При подходе к «Парковой» и теперь к «Площади Свободы», вообще к станции, что-то внутри будто екало. И глаза впивались в стремительно набегавшие рельсы напряженно, до рези, будто — хоть как далеко и гладко видно вперед — все же не доверяли сами себе, боялись прозевать на пути посторонний предмет, разглядели бы сейчас даже женскую шпильку. И испугались бы даже шпильки. И руки свои — на подходе — Комаров тоже ощущал напряженно, в чрезмерном и ненужном усилии мышц.

Транспорт. Тут все бывает. Работа — работа и есть, знаешь, на что идешь. На словах оно проще, конечно. Принято даже вроде бравировать — мол, бывает. И от характера зависит, конечно, как кто реагирует из машинистов..

Двадцать четыре года везло, не было случая характер на это проверить. И теперь повезло — живая, со своей родинкой, которую папа выдал на счастье, да не умеет, выходит, пользоваться…

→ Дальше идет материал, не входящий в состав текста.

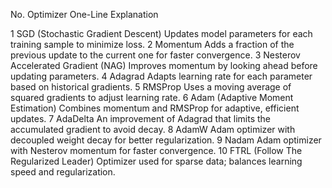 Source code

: No.	        Optimizer	                                                One-Line Explanation

1	SGD (Stochastic Gradient Descent)	        Updates model parameters for each training sample to minimize loss.
2	Momentum	                                Adds a fraction of the previous update to the current one for faster convergence.
3	Nesterov Accelerated Gradient (NAG)	        Improves momentum by looking ahead before updating parameters.
4	Adagrad	                                        Adapts learning rate for each parameter based on historical gradients.
5	RMSProp	                                        Uses a moving average of squared gradients to adjust learning rate.
6	Adam (Adaptive Moment Estimation)	        Combines momentum and RMSProp for adaptive, efficient updates.
7	AdaDelta	                                An improvement of Adagrad that limits the accumulated gradient to avoid decay.
8	AdamW	                                        Adam optimizer with decoupled weight decay for better regularization.
9	Nadam	                                        Adam optimizer with Nesterov momentum for faster convergence.
10	FTRL (Follow The Regularized Leader)	        Optimizer used for sparse data; balances learning speed and regularization.
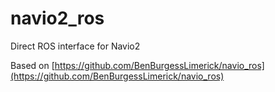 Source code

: # navio2_ros
Direct ROS interface for Navio2

Based on [https://github.com/BenBurgessLimerick/navio_ros](https://github.com/BenBurgessLimerick/navio_ros)

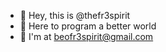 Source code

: - 👋 Hey, this is @thefr3spirit
- 👀 Here to program a better world
- 🌱 I'm at beofr3spirit@gmail.com

<!---
thefr3spirit/thefr3spirit is a ✨ special ✨ repository because its `README.md` (this file) appears on your GitHub profile.
You can click the Preview link to take a look at your changes.
--->
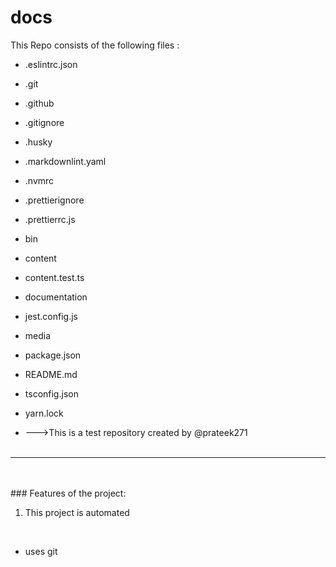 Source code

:# docs
This Repo consists of the following files :
- .eslintrc.json
- .git
- .github
- .gitignore
- .husky
- .markdownlint.yaml
- .nvmrc
- .prettierignore
- .prettierrc.js
- bin
- content
- content.test.ts
- documentation
- jest.config.js
- media
- package.json
- README.md
- tsconfig.json
- yarn.lock




- --->This is a test repository created by @prateek271
<br><br>
---
<br><br>###	Features of the project:
<br>
1. This project is automated
<br>


- uses git
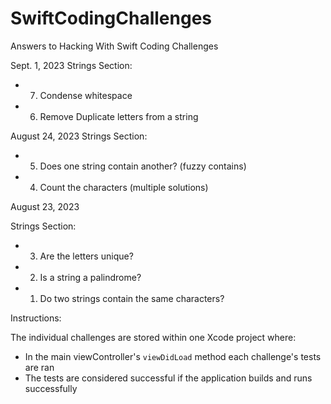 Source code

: # SwiftCodingChallenges
Answers to Hacking With Swift Coding Challenges


Sept. 1, 2023
Strings Section:
- 7) Condense whitespace
- 6) Remove Duplicate letters from a string 

August 24, 2023
Strings Section:
- 5) Does one string contain another? (fuzzy contains)
- 4) Count the characters (multiple solutions)

August 23, 2023

Strings Section:
- 3) Are the letters unique?
- 2) Is a string a palindrome?
- 1) Do two strings contain the same characters?



Instructions:

The individual challenges are stored within one Xcode project where:
- In the main viewController's `viewDidLoad` method each challenge's tests are ran
- The tests are considered successful if the application builds and runs successfully
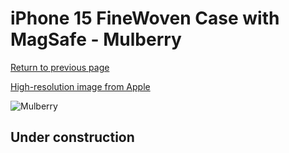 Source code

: # iPhone 15 FineWoven Case with MagSafe - Mulberry

[Return to previous page](/iphone_15)

[High-resolution image from Apple](https://store.storeimages.cdn-apple.com/8756/as-images.apple.com/is/MT4A3?wid=4500&hei=4500&fmt=png)

<div style="width: 500px"><img src="/everyphone/MT4A3.png" alt="Mulberry"></div>

## Under construction
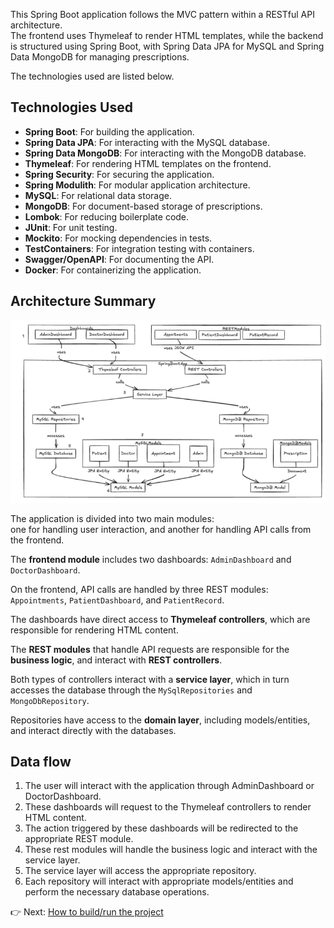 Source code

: This Spring Boot application follows the MVC pattern within a RESTful API architecture.  
The frontend uses Thymeleaf to render HTML templates, while the backend is structured using Spring Boot,
with Spring Data JPA for MySQL and Spring Data MongoDB for managing prescriptions.

The technologies used are listed below.

## Technologies Used
- **Spring Boot**: For building the application.
- **Spring Data JPA**: For interacting with the MySQL database.
- **Spring Data MongoDB**: For interacting with the MongoDB database.
- **Thymeleaf**: For rendering HTML templates on the frontend.
- **Spring Security**: For securing the application.
- **Spring Modulith**: For modular application architecture.
- **MySQL**: For relational data storage.
- **MongoDB**: For document-based storage of prescriptions.
- **Lombok**: For reducing boilerplate code.
- **JUnit**: For unit testing.
- **Mockito**: For mocking dependencies in tests.
- **TestContainers**: For integration testing with containers.
- **Swagger/OpenAPI**: For documenting the API.
- **Docker**: For containerizing the application.

## Architecture Summary

![img.png](img.png)

The application is divided into two main modules:  
one for handling user interaction, and another for handling API calls from the frontend.

The **frontend module** includes two dashboards: `AdminDashboard` and `DoctorDashboard`.

On the frontend, API calls are handled by three REST modules: `Appointments`, `PatientDashboard`, and `PatientRecord`.

The dashboards have direct access to **Thymeleaf controllers**, which are responsible for rendering HTML content.

The **REST modules** that handle API requests are responsible for the **business logic**, and interact with **REST controllers**.

Both types of controllers interact with a **service layer**, which in turn accesses the database through the
`MySqlRepositories` and `MongoDbRepository`.

Repositories have access to the **domain layer**, including models/entities, and interact directly with the databases.

## Data flow

1. The user will interact with the application through AdminDashboard or DoctorDashboard.
2. These dashboards will request to the Thymeleaf controllers to render HTML content.
3. The action triggered by these dashboards will be redirected to the appropriate REST module.
4. These rest modules will handle the business logic and interact with the service layer.
5. The service layer will access the appropriate repository.
6. Each repository will interact with appropriate models/entities and perform the necessary database operations.

👉 Next: [How to build/run the project](./SETUP.md) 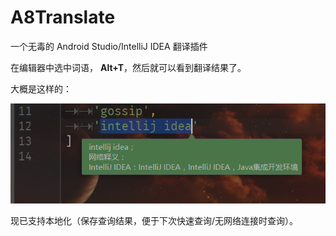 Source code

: # A8Translate

一个无毒的 Android Studio/IntelliJ IDEA 翻译插件

在编辑器中选中词语， **Alt+T**，然后就可以看到翻译结果了。

大概是这样的：

![](./art/0.png)

现已支持本地化（保存查询结果，便于下次快速查询/无网络连接时查询）。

Она уже теперь наверху. Чуть не наделала дела, дурища! Ну, это потом, на досуге позлимся. Зря Лягве не дал подменить на одну баранку. Кофейку бы кстати сейчас..

Так. Остановка.

— Граждане, не держите двери…

Не ту программу включил. Граждане удивились. Сменим пластинку! Надо ж так выходить: выплывает, будто баржа. Ребенка-то на руки бы взяла, в зеленой шляпке. Волочит, как куль. Ясно — будет орать. Ох, заболтались женщины. Ну, подхватились. Чемодан тяжелый, видать. Вдвоем тягают за одну ручку. Ладно, не оторвалась. Давай, паренек, поднажми!

Вроде — в зеркале чисто.

Еще пара в обнимку. Уважим чувства, садитесь. Так в обнимку и впрыгнули. Закрываем? Нет, еще девять секунд.

Милиционер все тот же стоит, мальчик свежий, как пышка…

Тронулись.

Тоннель засвистел и понесся навстречу, тюбинги замелькали, как обручи. ПС-21, зеленый, граница станции, до «Чернореченской» — считай — полторы минуты. Соню напугал тоже, попало ей на дежурство…

14.37

В четвертом вагоне, вжавшись в сиденье упругим маленьким телом, сидел машинист Голован, и лицо его было твердым, будто орех. Не выражало сейчас ничего. Но внутри клокотало у Голована. Не было выхода этому клокотанью, и впереди он не видел выхода.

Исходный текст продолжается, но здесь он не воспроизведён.